The specimens were treated in the solutions for 30 minutes. The solutions were then refreshed and the treatments repeated for another 30 minutes.
Color Measurements
The colors of the specimens were measured using a spectrophotometer (PR-650 Spectra Scan, Photo Research Inc, Chatsworth, CA, USA), equipped with the MS-75 and SL-0.5 lens. The spectrophotometer and a standardized illumination source D65 (OL 53, Optronic Laboratories Inc, Orlando, FL, USA) provided an optical configuration of 0°/45° geometry, recommended for measuring the color of translucent materials.17 The measurement aperture size was 1.5 mm in diameter. For all of the color measurements, the spectral reflectance was obtained from 380 to 780 nm, with a 2-nm interval, and expressed in terms of three coordinate values (L*, a*, and b*), which were established by Commission International de l'Eclairage.18 Before measurements, the spectrophotometer was calibrated with a white reflectance standard tile supplied by the manufacturer. The color measurements were performed before the treatments (baseline) and at 30 minutes and 60 minutes after the treatments, respectively.

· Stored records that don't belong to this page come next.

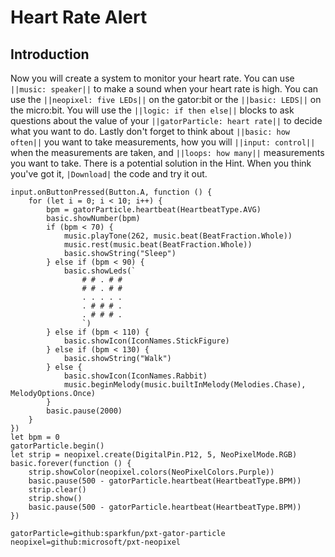 # Heart Rate Alert

## Introduction 
Now you will create a system to monitor your heart rate. You can use ``||music: speaker||`` to make a sound when your heart rate is high. You can use the ``||neopixel: five LEDs||`` on the gator:bit or the ``||basic: LEDS||`` on the micro:bit. You will use the ``||logic: if then else||`` blocks to ask questions about the value of your ``||gatorParticle: heart rate||`` to decide what you want to do. Lastly don't forget to think about ``||basic: how often||`` you want to take measurements, how you will ``||input: control||`` when the measurements are taken, and ``||loops: how many||`` measurements you want to take. There is a potential solution in the Hint. When you think you've got it, ``|Download|`` the code and try it out.

```blocks
input.onButtonPressed(Button.A, function () {
    for (let i = 0; i < 10; i++) {
        bpm = gatorParticle.heartbeat(HeartbeatType.AVG)
        basic.showNumber(bpm)
        if (bpm < 70) {
            music.playTone(262, music.beat(BeatFraction.Whole))
            music.rest(music.beat(BeatFraction.Whole))
            basic.showString("Sleep")
        } else if (bpm < 90) {
            basic.showLeds(`
                # # . # #
                # # . # #
                . . . . .
                . # # # .
                . # # # .
                `)
        } else if (bpm < 110) {
            basic.showIcon(IconNames.StickFigure)
        } else if (bpm < 130) {
            basic.showString("Walk")
        } else {
            basic.showIcon(IconNames.Rabbit)
            music.beginMelody(music.builtInMelody(Melodies.Chase), MelodyOptions.Once)
        }
        basic.pause(2000)
    }
})
let bpm = 0
gatorParticle.begin()
let strip = neopixel.create(DigitalPin.P12, 5, NeoPixelMode.RGB)
basic.forever(function () {
    strip.showColor(neopixel.colors(NeoPixelColors.Purple))
    basic.pause(500 - gatorParticle.heartbeat(HeartbeatType.BPM))
    strip.clear()
    strip.show()
    basic.pause(500 - gatorParticle.heartbeat(HeartbeatType.BPM))
})

```

```package
gatorParticle=github:sparkfun/pxt-gator-particle
neopixel=github:microsoft/pxt-neopixel
```









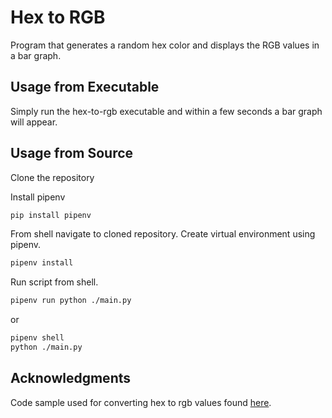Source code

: # Hex to RGB
Program that generates a random hex color and displays the RGB values in a bar graph.

## Usage from Executable
Simply run the hex-to-rgb executable and within a few seconds a bar graph will appear.

## Usage from Source
Clone the repository

Install pipenv
```bash
pip install pipenv
```

From shell navigate to cloned repository.  Create virtual environment using pipenv.
```bash
pipenv install
```

Run script from shell.

```bash
pipenv run python ./main.py
```

or

```bash
pipenv shell
python ./main.py
```

## Acknowledgments
Code sample used for converting hex to rgb values found [here](https://stackoverflow.com/questions/29643352/converting-hex-to-rgb-value-in-python).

Color differences (ΔE) between the baseline and 30 minutes or 60 minutes after treatments were registered as ΔE30 or ΔE60 and determined by the equation ΔE = [(ΔL*)2+(Δa*)2+(Δb*)2]1/2. ΔL*, Δa*, and Δb* represent the varieties in lightness, green-red coordinate, and blue-yellow coordinate, respectively.
Micro-Raman Spectroscopy
The buccal slabs of enamel were analyzed using Micro-Raman spectroscopy (Smart Raman DXR, Thermo Fisher Scientific Inc) before the treatments (baseline) and after the 60-minute treatments. The excitation source was monochromatic radiation emitted by a Nd YAG laser operating at 532 nm (10 mW) in combination with a slit of 100 μm. Before the measurement session, the instrument calibration was performed using the Alignment/Calibration Tool applied by the manufacturer. Raman spectra were collected and recorded with a stigmatic Raman spectrograph, optimized for an air-cooled 1024×256 pixel CCD camera (grid with 900 lines/mm). The spectra were recorded between 50 and 3500 cm−1, and the overall spectral resolution was about 2 cm−1. Spectral data were visualized on a computer and processed using OMNIC software (Standard Packages, Thermo Fisher Scientific Inc). All measurements were systematically made under the same conditions, especially the same laser penetration depth, to decrease the fluorescence phenomena resulting from organic components within the tissue.20
SEM Analysis
After Micro-Raman spectroscopy, all specimens were thoroughly cleaned using distilled water and air dried, subsequently sputtered with gold, and investigated using SEM (JSM-5510LV, JEOL, Tokyo, Japan). Photomicrographs of representative areas of the enamel surfaces were recorded at a magnification of 20k×. The SEM investigations were performed before the treatments (baseline) and at 60 minutes after the treatments.
Statistical Analysis
The means of ΔE60 were analyzed using one-way analysis of variance (ANOVA). Tukey's post hoc comparisons were performed to evaluate the within-group factor of Treatment. All analyses were accomplished using the statistical software SPSS program (SPSS 13.0 for Windows, SPSS, Chicago, IL, USA), and the level of significance was established as α=0.05.
RESULTS
The concentrations of HP solutions are listed in Table 1. The concentrations of HP decreased while the pH values of the solution increased. After 30 minutes of bleaching treatment, the lowest HP concentration was less than 20% in group HP8.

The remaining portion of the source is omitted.